[Start of section]
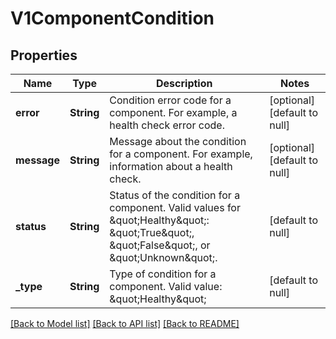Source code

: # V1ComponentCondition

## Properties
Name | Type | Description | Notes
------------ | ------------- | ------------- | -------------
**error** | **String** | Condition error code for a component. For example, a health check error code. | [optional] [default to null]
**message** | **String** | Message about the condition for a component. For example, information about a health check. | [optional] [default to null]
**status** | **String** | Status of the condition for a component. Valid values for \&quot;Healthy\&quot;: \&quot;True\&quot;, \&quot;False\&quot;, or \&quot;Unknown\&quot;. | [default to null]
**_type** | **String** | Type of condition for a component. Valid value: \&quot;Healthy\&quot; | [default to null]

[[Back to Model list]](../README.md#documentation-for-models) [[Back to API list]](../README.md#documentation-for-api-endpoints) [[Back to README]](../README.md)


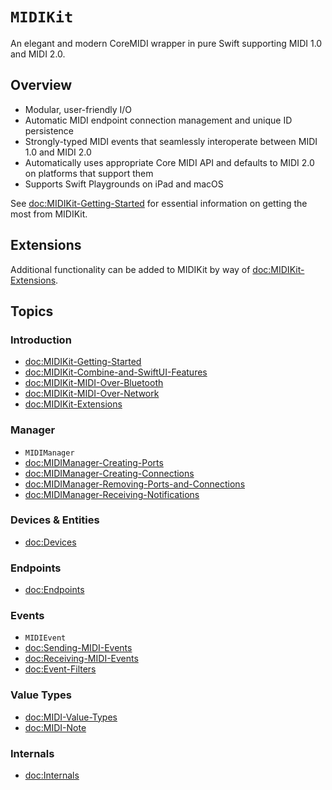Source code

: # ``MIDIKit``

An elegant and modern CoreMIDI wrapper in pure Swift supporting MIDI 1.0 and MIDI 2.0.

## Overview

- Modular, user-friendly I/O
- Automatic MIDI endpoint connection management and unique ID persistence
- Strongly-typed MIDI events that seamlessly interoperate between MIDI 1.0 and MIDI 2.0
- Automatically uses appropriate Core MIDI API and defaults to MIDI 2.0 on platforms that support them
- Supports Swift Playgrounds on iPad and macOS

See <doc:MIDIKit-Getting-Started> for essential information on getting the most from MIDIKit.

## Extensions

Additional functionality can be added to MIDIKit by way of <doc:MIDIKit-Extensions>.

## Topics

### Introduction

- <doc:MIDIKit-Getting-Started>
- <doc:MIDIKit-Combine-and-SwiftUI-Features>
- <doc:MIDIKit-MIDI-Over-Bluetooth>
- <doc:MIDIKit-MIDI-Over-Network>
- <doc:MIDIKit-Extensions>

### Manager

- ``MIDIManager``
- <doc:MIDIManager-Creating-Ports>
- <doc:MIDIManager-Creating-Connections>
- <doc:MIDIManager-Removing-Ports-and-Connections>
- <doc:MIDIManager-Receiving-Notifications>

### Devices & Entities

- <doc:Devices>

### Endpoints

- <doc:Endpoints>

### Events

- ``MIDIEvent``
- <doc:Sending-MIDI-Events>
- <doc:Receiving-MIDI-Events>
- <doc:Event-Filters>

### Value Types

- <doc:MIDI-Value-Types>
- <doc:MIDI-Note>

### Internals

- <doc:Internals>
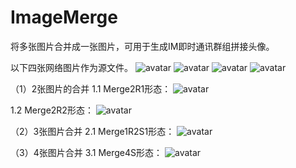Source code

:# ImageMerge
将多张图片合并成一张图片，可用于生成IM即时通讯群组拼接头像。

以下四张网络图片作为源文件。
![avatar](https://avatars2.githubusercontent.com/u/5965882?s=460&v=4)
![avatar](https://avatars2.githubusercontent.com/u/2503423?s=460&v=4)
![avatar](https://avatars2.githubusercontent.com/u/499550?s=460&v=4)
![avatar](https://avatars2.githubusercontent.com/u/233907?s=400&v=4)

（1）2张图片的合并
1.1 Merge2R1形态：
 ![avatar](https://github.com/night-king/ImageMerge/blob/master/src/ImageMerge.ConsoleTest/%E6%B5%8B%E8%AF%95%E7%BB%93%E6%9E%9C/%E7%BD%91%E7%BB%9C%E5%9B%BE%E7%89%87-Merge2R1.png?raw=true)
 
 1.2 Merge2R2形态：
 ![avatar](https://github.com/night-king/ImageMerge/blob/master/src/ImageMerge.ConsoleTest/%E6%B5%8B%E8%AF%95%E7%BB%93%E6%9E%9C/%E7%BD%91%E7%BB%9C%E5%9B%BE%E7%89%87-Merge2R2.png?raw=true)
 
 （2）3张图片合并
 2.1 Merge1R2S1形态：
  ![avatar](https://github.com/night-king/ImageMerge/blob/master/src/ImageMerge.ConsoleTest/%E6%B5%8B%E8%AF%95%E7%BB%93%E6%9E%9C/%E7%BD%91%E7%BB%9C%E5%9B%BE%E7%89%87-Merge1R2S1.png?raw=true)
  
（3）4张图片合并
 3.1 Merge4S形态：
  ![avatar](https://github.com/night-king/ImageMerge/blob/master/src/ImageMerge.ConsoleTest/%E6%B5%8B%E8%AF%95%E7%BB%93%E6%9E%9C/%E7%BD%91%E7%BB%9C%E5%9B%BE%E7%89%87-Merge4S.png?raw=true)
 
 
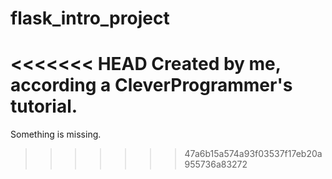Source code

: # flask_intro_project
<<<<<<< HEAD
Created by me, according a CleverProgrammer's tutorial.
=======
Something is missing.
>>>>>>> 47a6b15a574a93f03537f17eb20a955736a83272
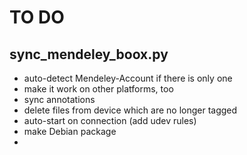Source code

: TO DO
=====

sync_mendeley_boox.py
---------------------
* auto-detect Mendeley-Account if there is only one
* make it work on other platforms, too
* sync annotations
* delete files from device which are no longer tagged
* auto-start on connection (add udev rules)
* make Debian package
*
[End of section]
:: Required action ::
Report every line above that has the string "check" in it.

:: Output for this exercise ::
**error** | **String** | Condition error code for a component. For example, a health check error code. | [optional] [default to null]
**message** | **String** | Message about the condition for a component. For example, information about a health check. | [optional] [default to null]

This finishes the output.